What constitutes valid and legal use of testimonials and quotes?

EricEric subscriber Posts: 8
edited April 2006 in Marketing
Here`s the situation. The product that my brother and I have invented has now  been available for about a year. During that time we have been to several trade shows and it has done well.  During that long period of time we have heard a lot of great things. Often times we would write down an interesting quote or comment from passers by and say "hey that was a good one" let`s keep it. For instance "Well, that`s slicker than greased elf$#*% !"
So we have this very cool collection of "things heard" at trade shows around the country about our product. Just yesterday our "marketing guy" (he`s not professionally trained and this is his first retail product. Don`t get me started I`ll explain all of that in another post someday) drops this bomb on me saying that we can`t use any of those quotes on the web site because they constitute a testimonial and that there are legal guidelines that have to be followed.
MY QUESTIONS:
1) If we do not list the name of the person OR the name of the show. Can we legally have a list of "things heard at tradeshows about our product on the web site?
2) If not, why not? 
3) What is the wording behind this law? Is there a good work around?
4)Who is the authority that enforces such guidelines and what is the procedure?
5) Can anybody give me an actual example of where this law has been enforced and a company was penalized with a fine or other court enforced judgement?
We now use a release form for endorsements and media that will allow us to use the name of the person making the statement but we basically are starting at square one again!
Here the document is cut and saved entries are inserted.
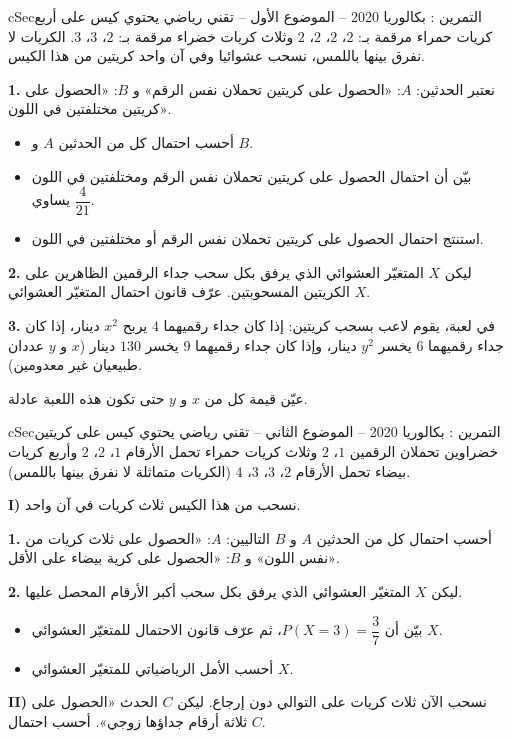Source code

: \documentclass[12pt,a4paper]{article}
\newenvironment{BOX}[2]{\begin{otherlanguage}{english}\begin{arbox}{#1}{#2}}{\end{arbox}\end{otherlanguage}}
\newcounter{exo}
\newenvironment{tamrin}[1]{\stepcounter{exo}\begin{BOX}{cSec}{التمرين \theexo: #1}}{\end{BOX}}
\newenvironment{sq}{\begin{itemize}[leftmargin=2.4em,itemsep=3pt]}{\end{itemize}}
\newcommand{\qa}{\item[(أ)]}\newcommand{\qb}{\item[(ب)]}\newcommand{\qc}{\item[(جـ)]}\newcommand{\qd}{\item[(د)]}\newcommand{\qe}{\item[(هـ)]}
\newcommand{\QQ}[1]{\par\smallskip\textbf{#1.} }
\begin{document}
\begin{tamrin}{بكالوريا 2020 -- الموضوع الأول -- تقني رياضي}
يحتوي كيس على أربع كريات حمراء مرقمة بـ: $2$، $2$، $2$، $2$ وثلاث كريات خضراء مرقمة بـ: $2$، $3$، $3$. الكريات لا نفرق بينها باللمس، نسحب عشوائيا وفي آن واحد كريتين من هذا الكيس.
\QQ{1} نعتبر الحدثين: $A$: «الحصول على كريتين تحملان نفس الرقم» و $B$: «الحصول على كريتين مختلفتين في اللون».
\begin{sq}
\qa أحسب احتمال كل من الحدثين $A$ و $B$.
\qb بيّن أن احتمال الحصول على كريتين تحملان نفس الرقم ومختلفتين في اللون يساوي $\dfrac{4}{21}$.
\qc استنتج احتمال الحصول على كريتين تحملان نفس الرقم أو مختلفتين في اللون.
\end{sq}
\QQ{2} ليكن $X$ المتغيّر العشوائي الذي يرفق بكل سحب جداء الرقمين الظاهرين على الكريتين المسحوبتين. عرّف قانون احتمال المتغيّر العشوائي $X$.
\QQ{3} في لعبة، يقوم لاعب بسحب كريتين: إذا كان جداء رقميهما $4$ يربح $x^2$ دينار، إذا كان جداء رقميهما $6$ يخسر $y^2$ دينار، وإذا كان جداء رقميهما $9$ يخسر $130$ دينار ($x$ و $y$ عددان طبيعيان غير معدومين).

عيّن قيمة كل من $x$ و $y$ حتى تكون هذه اللعبة عادلة.
\end{tamrin}

\begin{tamrin}{بكالوريا 2020 -- الموضوع الثاني -- تقني رياضي}
يحتوي كيس على كريتين خضراوين تحملان الرقمين $1$، $2$ وثلاث كريات حمراء تحمل الأرقام $1$، $2$، $2$ وأربع كريات بيضاء تحمل الأرقام $2$، $3$، $3$، $4$ (الكريات متماثلة لا نفرق بينها باللمس).

\textbf{I)} نسحب من هذا الكيس ثلاث كريات في آن واحد.
\QQ{1} أحسب احتمال كل من الحدثين $A$ و $B$ التاليين: $A$: «الحصول على ثلاث كريات من نفس اللون» و $B$: «الحصول على كرية بيضاء على الأقل».
\QQ{2} ليكن $X$ المتغيّر العشوائي الذي يرفق بكل سحب أكبر الأرقام المحصل عليها.
\begin{sq}
\qa بيّن أن $P(X=3)=\dfrac{3}{7}$، ثم عرّف قانون الاحتمال للمتغيّر العشوائي $X$.
\qb أحسب الأمل الرياضياتي للمتغيّر العشوائي $X$.
\end{sq}
\textbf{II)} نسحب الآن ثلاث كريات على التوالي دون إرجاع. ليكن $C$ الحدث «الحصول على ثلاثة أرقام جداؤها زوجي». أحسب احتمال $C$.
\end{tamrin}
\end{document}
Ugh.

Comments

  • keyconkeycon subscriber Posts: 34
    Eric,
    Never heard of such a law and I`ve been a marketing guy for over 16 years. I would say that if you stated in print (marketing materials, whatever media) that "this is what people are saying about ........", you are OK - but of course, you would not have anyone`s name attached to those statements. Ergo, to me, these statements don`t carry much weight - especially when compared to a REAL testimonial from a REAL customer.
    Personally, I see no value in stating, "this is what people are saying about XXXX" or anything like that statement. Now REAL testimonials on the other hand are proven that they work.
    Why not contact purchasers from the past year and ask them if they like your product and would they make a statement - for the record? The biggest obstacle I have encountered with testimonials is most people don`t want to write anything - like a letter. I think this is because most people just don`t like to write at all - or just don`t feel they are good at it. One method I use: take their verbal words from a conversation, write it up, let them approve it for a testimonial. I have never been turned down. If they say they will give you a testimonial, most will agree for you to use it in marketing materials. Of course, be up front and let them know how it will be used, where, when, etc. - the more info you provide them, the more comfortable they will be. Plus, send them the piece their testimonial is in - people love to see their name/photo in print. Their 15 minutes of fame.